Why does this matter?
Misinterpretations of an ECG could lead to unnecessary testing and lead down the wrong diagnostic path.

A bizarre wide complex rhythm
This article highlights a case of a 80-year-old patient who received a cardiac referral based on an abnormal ECG during a routine health evaluation.

From cited article1 A = ECG prompting referral

Analysis of this ECG reveals that there is a right bundle branch block (RBBB) pattern with negative P waves (arrows) and Q waves (*) in leads I and aVL. The differential diagnosis for the vector reversal of a P wave in Lead I includes left and right-arm lead reversal, mirror-image dextrocardia, and left atrial rhythm.

Limb lead reversal results in flipping of both the P waves and QRS complexes in lead I. Leads II and III and aVL and aVR also switch places respectively, which is not the case here.  Although inversion of P waves in Leads I and aVL with Q waves and negative T waves could represent a left atrial rhythm with prior lateral myocardial infarction, the patient’s history is not consistent with such.

Further analysis shows atypical conduction and reversal of right to left forces, exemplified by the reversal of amplitudes of the QRS complexes in the precordial leads. This final clue clinches the diagnosis of mirror-image dextrocardia.

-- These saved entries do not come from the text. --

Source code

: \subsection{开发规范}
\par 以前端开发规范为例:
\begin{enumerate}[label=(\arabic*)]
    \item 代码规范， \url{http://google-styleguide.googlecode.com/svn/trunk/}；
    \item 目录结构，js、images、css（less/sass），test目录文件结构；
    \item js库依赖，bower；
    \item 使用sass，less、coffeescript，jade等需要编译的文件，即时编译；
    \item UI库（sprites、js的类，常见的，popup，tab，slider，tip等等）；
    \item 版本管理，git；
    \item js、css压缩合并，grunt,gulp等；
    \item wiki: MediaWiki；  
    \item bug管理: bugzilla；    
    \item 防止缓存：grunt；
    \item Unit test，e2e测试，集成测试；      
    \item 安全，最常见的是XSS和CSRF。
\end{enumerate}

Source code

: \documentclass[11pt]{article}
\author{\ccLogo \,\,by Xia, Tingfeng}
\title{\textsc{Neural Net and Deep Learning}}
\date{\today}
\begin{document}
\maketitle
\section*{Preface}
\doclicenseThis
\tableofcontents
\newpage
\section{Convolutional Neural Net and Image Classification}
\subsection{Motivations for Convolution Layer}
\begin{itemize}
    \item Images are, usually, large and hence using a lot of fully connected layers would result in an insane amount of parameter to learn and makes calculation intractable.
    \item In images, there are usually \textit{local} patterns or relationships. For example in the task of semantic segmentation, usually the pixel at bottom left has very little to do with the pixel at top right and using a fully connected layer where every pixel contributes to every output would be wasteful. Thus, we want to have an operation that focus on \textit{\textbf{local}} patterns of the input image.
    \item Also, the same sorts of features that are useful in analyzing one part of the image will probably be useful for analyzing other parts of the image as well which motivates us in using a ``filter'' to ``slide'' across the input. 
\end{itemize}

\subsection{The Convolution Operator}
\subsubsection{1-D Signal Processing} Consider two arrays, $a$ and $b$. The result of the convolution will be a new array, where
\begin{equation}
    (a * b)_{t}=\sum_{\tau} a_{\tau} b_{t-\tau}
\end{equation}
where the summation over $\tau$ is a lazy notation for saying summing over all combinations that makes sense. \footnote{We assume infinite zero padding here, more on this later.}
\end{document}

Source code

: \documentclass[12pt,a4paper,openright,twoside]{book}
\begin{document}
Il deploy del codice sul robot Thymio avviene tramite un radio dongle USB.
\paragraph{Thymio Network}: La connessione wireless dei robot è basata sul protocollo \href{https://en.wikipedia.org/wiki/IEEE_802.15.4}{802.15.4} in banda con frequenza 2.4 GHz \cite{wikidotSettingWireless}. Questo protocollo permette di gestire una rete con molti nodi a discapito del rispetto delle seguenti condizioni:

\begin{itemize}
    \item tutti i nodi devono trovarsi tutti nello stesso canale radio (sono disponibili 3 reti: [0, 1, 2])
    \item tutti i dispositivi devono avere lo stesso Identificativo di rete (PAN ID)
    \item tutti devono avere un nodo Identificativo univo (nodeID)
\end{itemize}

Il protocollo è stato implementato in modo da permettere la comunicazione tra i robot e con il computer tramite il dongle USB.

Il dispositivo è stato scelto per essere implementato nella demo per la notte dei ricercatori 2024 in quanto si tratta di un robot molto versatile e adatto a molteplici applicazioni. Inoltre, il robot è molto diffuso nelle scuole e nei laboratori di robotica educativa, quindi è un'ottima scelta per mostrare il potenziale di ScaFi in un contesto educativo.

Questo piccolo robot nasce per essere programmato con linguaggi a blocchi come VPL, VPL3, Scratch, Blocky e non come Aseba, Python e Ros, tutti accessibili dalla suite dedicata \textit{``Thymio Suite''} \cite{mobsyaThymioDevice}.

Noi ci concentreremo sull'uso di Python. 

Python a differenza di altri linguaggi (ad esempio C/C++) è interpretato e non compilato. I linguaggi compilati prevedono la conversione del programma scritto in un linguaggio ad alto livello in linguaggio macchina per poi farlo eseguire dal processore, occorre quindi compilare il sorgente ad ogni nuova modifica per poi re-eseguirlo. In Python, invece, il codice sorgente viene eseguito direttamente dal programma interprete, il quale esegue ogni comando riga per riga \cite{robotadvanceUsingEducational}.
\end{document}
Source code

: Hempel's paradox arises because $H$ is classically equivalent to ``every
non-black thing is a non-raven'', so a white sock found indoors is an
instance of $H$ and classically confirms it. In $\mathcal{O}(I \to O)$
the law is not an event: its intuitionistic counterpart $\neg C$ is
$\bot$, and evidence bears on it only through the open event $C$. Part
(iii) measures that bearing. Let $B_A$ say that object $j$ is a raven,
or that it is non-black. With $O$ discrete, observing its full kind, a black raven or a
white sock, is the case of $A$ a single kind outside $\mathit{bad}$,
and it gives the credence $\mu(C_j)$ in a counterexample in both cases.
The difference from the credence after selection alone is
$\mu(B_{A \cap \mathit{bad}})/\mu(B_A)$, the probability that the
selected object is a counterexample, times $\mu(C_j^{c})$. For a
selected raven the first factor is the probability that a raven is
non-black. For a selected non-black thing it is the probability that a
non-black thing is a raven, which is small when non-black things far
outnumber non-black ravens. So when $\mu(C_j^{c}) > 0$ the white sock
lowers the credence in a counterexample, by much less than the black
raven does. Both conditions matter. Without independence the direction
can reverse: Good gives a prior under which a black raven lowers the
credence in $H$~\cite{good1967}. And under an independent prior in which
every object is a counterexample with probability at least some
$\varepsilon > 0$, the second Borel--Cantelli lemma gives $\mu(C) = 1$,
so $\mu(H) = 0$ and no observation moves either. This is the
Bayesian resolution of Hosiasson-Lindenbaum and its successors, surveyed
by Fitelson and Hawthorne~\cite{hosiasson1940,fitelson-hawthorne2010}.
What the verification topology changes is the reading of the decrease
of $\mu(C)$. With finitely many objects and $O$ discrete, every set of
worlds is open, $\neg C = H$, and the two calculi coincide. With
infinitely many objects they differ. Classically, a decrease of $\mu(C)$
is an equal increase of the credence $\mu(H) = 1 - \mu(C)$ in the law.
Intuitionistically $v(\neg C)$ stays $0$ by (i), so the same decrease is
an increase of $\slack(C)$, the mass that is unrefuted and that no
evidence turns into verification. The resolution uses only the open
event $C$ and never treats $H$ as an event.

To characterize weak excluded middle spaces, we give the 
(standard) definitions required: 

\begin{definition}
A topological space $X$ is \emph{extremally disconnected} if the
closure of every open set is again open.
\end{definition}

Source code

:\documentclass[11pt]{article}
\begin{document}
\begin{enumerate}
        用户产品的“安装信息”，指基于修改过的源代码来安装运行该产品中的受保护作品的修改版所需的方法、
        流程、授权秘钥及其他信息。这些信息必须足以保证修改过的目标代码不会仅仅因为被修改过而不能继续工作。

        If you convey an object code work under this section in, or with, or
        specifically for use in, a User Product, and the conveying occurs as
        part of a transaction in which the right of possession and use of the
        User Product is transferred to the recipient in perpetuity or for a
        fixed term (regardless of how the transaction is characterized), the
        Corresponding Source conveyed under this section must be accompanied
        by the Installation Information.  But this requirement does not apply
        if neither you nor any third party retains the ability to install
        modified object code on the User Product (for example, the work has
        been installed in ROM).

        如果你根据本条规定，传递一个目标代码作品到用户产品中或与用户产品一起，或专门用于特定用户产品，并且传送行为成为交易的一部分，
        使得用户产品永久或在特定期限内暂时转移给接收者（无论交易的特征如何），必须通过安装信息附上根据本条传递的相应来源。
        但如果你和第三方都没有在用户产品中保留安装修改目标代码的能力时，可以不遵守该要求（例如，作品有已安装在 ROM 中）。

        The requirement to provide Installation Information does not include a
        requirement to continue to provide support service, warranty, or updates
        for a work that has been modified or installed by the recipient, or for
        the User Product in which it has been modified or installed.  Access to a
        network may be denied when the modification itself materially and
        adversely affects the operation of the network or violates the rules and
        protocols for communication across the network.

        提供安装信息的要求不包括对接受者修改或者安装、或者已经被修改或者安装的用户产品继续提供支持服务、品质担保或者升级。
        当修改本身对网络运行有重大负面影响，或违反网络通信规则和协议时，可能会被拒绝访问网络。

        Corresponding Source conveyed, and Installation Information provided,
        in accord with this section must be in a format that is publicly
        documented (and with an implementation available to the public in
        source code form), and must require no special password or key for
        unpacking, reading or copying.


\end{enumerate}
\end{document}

When this is recognized and an ECG is performed with electrodes relocated to the respective mirror-image positions, the ECG can then be correctly interpreted as a normal sinus rhythm with a complete RBBB.

From cited article1 B = Mirror Image ECG

The most common type of cardiac malposition is mirror-image dextrocardia. In these patients, the right-left heart orientation is reversed, while anterior-posterior orientations are maintained. ECG clues include:

  • Right-axis deviation of the P wave – Flipped P waves in aVL and Lead I, and positive in aVR.
  • QRS complex activation reversal and diminishing voltage from V1 to V6.
From cited article2 – C = Classic Findings Without Arrythmia

ECG C clearly highlights these clues, but as is the case of the patient presented, an arrhythmia can mask some of these findings, resulting in possible missed recognition of mirror-image dextrocardia.

Sources

  1. An Unusual Wide Complex Rhythm-What Is the Diagnosis? JAMA Intern Med. 2022 Jan 1;182(1):72-73. doi: 10.1001/jamainternmed.2021.6778.
  2. Mirror-image dextrocardia with situs inversus and coarctation of the aorta. Chest. 1974 Sep;66(3):297-9. doi: 10.1378/chest.66.3.297.